### Problem description:
The material below is to be copied exactly from the line with "1. Analyzing results: looking at pictures" up to and including the line with "This example deploys", with nothing else kept and no pictures.
==*==
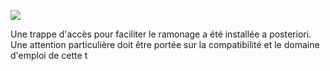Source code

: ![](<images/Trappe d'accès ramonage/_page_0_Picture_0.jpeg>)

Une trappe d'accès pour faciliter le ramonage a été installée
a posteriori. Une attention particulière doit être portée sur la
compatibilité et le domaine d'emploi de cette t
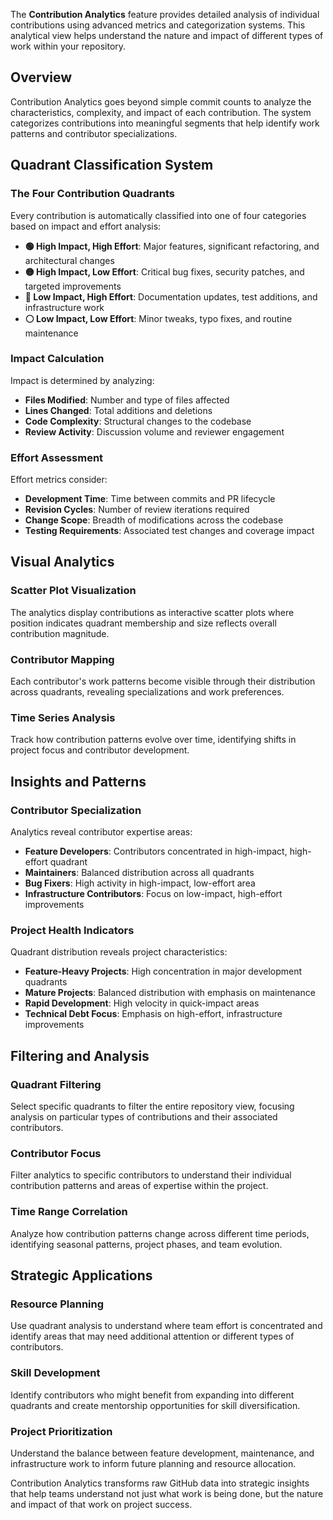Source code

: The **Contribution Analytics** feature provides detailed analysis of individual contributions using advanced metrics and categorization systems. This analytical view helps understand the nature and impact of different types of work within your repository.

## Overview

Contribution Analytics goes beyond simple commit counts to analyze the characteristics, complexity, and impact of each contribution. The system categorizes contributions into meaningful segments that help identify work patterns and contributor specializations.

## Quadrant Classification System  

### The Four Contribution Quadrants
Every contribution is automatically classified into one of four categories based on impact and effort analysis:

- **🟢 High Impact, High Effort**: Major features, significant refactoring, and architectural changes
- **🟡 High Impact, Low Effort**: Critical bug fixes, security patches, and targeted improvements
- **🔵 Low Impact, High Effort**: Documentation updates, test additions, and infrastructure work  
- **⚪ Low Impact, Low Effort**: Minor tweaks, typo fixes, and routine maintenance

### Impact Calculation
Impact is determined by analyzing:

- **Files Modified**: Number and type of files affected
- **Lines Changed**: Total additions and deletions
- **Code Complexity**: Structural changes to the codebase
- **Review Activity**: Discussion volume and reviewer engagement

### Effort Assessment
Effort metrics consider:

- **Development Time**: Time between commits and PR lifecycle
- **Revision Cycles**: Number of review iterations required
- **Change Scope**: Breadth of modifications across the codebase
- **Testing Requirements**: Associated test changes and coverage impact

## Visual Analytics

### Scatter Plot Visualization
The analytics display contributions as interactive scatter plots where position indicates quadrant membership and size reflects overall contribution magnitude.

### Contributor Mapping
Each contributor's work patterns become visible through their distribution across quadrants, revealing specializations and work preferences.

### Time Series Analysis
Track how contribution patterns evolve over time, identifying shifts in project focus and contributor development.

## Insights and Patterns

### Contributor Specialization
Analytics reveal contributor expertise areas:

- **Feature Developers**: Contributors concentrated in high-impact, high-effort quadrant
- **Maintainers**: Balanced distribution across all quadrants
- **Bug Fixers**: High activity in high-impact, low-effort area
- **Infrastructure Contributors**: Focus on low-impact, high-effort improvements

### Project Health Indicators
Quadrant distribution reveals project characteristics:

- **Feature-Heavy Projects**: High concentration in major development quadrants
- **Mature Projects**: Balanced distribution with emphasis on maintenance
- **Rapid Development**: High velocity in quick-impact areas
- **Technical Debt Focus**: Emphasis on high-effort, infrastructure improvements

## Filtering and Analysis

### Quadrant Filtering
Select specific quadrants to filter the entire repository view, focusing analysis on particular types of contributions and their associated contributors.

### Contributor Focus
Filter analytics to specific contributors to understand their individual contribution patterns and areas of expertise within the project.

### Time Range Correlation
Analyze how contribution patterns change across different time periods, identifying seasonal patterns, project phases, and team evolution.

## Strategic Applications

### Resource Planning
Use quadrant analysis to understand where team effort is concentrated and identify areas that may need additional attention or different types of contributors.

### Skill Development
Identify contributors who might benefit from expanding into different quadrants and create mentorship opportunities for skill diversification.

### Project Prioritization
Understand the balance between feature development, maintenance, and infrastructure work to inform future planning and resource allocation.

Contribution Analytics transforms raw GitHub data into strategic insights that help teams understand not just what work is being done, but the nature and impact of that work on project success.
==*==
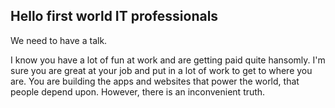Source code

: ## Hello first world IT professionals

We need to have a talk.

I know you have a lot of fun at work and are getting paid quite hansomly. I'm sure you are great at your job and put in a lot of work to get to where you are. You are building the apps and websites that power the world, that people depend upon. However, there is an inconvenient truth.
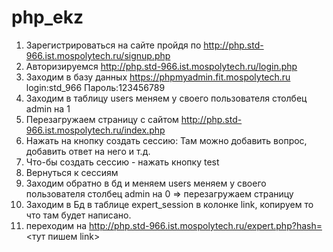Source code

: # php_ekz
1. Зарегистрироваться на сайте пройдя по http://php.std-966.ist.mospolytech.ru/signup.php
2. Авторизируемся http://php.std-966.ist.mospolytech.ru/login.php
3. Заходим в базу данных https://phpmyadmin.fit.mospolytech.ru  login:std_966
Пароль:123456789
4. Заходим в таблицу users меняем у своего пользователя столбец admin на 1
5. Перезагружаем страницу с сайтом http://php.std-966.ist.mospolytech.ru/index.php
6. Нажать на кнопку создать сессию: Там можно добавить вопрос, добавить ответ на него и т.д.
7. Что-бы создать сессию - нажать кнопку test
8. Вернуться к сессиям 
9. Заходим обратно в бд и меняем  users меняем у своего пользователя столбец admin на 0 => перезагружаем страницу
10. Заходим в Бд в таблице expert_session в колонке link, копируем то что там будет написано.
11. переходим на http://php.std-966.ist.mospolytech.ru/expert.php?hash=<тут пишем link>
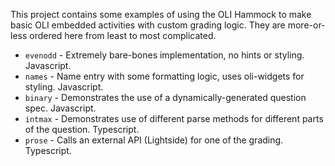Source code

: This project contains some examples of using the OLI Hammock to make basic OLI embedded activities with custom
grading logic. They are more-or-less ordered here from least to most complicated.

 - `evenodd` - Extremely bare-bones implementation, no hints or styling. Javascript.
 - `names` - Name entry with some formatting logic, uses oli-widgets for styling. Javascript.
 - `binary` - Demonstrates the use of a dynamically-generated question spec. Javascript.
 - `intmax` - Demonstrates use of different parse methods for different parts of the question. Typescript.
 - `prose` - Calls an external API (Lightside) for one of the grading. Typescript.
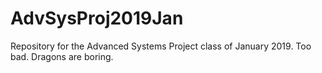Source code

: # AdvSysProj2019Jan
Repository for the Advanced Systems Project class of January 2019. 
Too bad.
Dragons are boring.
==*==
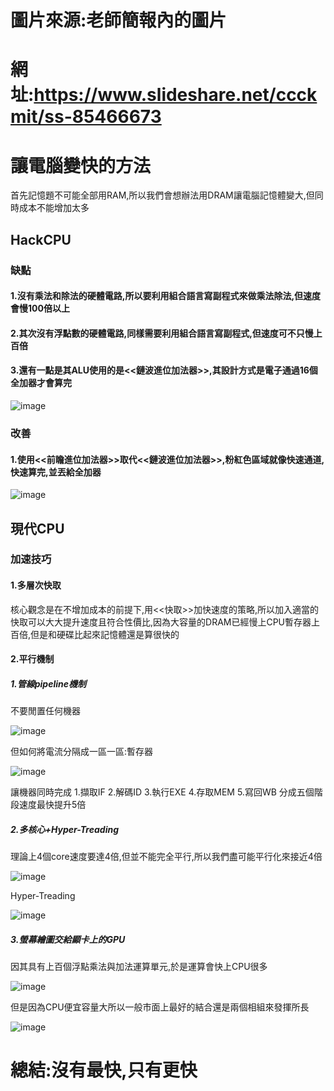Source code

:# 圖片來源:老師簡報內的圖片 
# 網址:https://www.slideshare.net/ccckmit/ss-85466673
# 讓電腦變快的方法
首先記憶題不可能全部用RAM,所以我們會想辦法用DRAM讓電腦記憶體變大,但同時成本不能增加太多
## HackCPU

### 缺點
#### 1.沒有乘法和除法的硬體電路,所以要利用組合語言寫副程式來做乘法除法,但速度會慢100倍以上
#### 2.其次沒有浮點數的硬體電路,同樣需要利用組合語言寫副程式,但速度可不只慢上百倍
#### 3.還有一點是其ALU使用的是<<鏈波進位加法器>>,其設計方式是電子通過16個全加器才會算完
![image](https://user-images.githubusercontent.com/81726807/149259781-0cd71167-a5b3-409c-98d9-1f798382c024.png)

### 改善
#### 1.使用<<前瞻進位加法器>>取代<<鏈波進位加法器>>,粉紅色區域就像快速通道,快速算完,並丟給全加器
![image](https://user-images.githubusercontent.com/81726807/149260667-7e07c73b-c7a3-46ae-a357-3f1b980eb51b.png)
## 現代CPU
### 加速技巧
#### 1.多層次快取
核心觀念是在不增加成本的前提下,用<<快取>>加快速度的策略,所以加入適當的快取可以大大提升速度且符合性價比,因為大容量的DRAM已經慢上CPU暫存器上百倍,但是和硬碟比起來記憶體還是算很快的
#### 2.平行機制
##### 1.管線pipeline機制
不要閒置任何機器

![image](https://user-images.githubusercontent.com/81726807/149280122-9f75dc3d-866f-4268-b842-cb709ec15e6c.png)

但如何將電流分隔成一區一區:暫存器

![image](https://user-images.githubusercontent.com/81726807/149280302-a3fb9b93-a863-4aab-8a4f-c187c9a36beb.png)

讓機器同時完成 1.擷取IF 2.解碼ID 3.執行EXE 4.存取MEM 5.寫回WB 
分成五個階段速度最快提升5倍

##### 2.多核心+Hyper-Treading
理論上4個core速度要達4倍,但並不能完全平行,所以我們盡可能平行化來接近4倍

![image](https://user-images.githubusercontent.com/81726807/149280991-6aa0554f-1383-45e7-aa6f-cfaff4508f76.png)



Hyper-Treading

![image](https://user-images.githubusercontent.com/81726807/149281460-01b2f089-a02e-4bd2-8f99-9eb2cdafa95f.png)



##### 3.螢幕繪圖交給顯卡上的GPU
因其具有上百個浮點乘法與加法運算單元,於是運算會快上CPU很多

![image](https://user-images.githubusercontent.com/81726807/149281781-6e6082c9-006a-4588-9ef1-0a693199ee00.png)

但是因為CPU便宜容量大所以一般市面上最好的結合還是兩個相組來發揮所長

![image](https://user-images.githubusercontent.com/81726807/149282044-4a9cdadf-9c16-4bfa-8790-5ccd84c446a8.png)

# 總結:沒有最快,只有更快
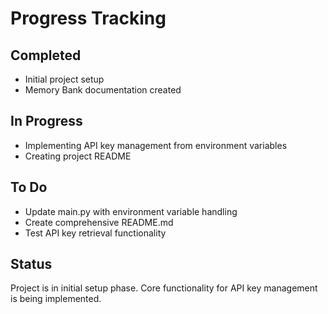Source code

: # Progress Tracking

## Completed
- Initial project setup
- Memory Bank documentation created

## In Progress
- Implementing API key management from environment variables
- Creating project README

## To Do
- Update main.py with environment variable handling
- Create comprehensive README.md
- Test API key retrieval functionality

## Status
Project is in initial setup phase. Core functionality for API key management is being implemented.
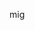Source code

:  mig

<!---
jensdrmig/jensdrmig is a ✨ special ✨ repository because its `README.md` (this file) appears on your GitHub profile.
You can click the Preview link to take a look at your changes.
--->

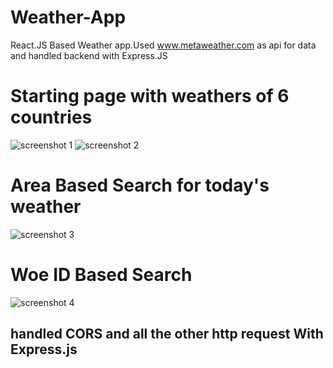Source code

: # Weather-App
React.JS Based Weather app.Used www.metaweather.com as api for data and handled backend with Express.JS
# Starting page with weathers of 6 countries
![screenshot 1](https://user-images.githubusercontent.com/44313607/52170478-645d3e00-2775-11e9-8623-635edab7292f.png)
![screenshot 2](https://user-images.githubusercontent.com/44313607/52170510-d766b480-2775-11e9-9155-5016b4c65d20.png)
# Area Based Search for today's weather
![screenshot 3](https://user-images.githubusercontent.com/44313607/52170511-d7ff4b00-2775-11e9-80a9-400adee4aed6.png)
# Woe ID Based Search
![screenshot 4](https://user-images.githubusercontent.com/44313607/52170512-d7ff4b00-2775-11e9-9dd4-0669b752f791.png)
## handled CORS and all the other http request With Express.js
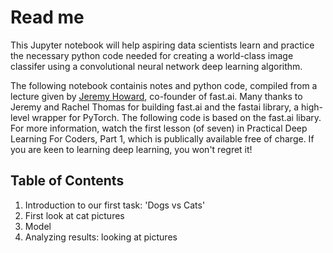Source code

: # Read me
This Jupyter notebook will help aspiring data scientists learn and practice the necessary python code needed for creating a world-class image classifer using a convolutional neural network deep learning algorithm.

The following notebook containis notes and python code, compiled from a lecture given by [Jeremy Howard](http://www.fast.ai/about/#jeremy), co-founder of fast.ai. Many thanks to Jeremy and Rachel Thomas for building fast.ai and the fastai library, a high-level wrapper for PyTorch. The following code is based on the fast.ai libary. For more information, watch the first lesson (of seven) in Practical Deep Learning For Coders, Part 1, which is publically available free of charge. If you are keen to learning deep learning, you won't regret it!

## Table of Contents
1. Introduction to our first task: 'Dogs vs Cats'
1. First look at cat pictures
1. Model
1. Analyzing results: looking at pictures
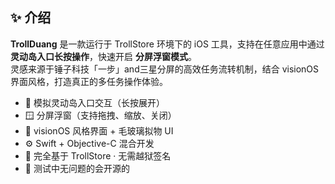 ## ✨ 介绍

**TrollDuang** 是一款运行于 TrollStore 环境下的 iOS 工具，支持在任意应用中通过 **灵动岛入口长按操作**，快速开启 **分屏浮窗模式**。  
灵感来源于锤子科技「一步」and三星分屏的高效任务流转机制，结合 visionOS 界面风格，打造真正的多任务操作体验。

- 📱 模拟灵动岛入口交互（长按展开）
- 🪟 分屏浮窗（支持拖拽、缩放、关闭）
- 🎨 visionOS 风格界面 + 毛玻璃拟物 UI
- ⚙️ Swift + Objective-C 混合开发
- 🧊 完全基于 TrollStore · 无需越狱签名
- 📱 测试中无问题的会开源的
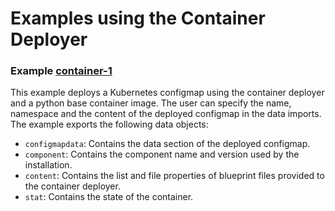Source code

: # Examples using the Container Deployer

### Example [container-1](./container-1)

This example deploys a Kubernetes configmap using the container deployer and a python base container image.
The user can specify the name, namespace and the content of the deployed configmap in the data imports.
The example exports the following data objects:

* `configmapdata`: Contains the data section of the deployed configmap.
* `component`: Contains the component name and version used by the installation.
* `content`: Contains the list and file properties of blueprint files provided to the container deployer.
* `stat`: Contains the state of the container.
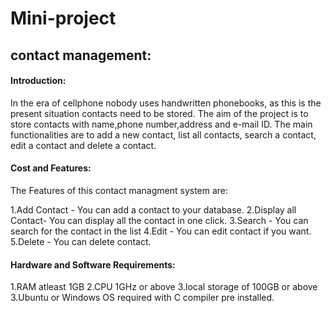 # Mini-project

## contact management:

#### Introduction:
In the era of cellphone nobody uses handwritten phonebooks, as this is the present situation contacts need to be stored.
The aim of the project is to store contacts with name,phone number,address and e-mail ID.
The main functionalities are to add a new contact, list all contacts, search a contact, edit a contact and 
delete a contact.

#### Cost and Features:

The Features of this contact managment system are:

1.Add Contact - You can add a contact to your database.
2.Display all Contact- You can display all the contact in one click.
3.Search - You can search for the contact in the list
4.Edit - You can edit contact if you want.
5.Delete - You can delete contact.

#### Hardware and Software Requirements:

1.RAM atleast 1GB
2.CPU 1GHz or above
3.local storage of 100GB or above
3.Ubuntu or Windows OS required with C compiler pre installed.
==*==
### Solution to the exercise:
1. Analyzing results: looking at pictures
 ## ✨ 介绍

**TrollDuang** 是一款运行于 TrollStore 环境下的 iOS 工具，支持在任意应用中通过 **灵动岛入口长按操作**，快速开启 **分屏浮窗模式**。  
灵感来源于锤子科技「一步」and三星分屏的高效任务流转机制，结合 visionOS 界面风格，打造真正的多任务操作体验。

- 📱 模拟灵动岛入口交互（长按展开）
- 🪟 分屏浮窗（支持拖拽、缩放、关闭）
- 🎨 visionOS 风格界面 + 毛玻璃拟物 UI
- ⚙️ Swift + Objective-C 混合开发
- 🧊 完全基于 TrollStore · 无需越狱签名
- 📱 测试中无问题的会开源的
Source code

: # Examples using the Container Deployer

### Example [container-1](./container-1)

This example deploys a Kubernetes configmap using the container deployer and a python base container image.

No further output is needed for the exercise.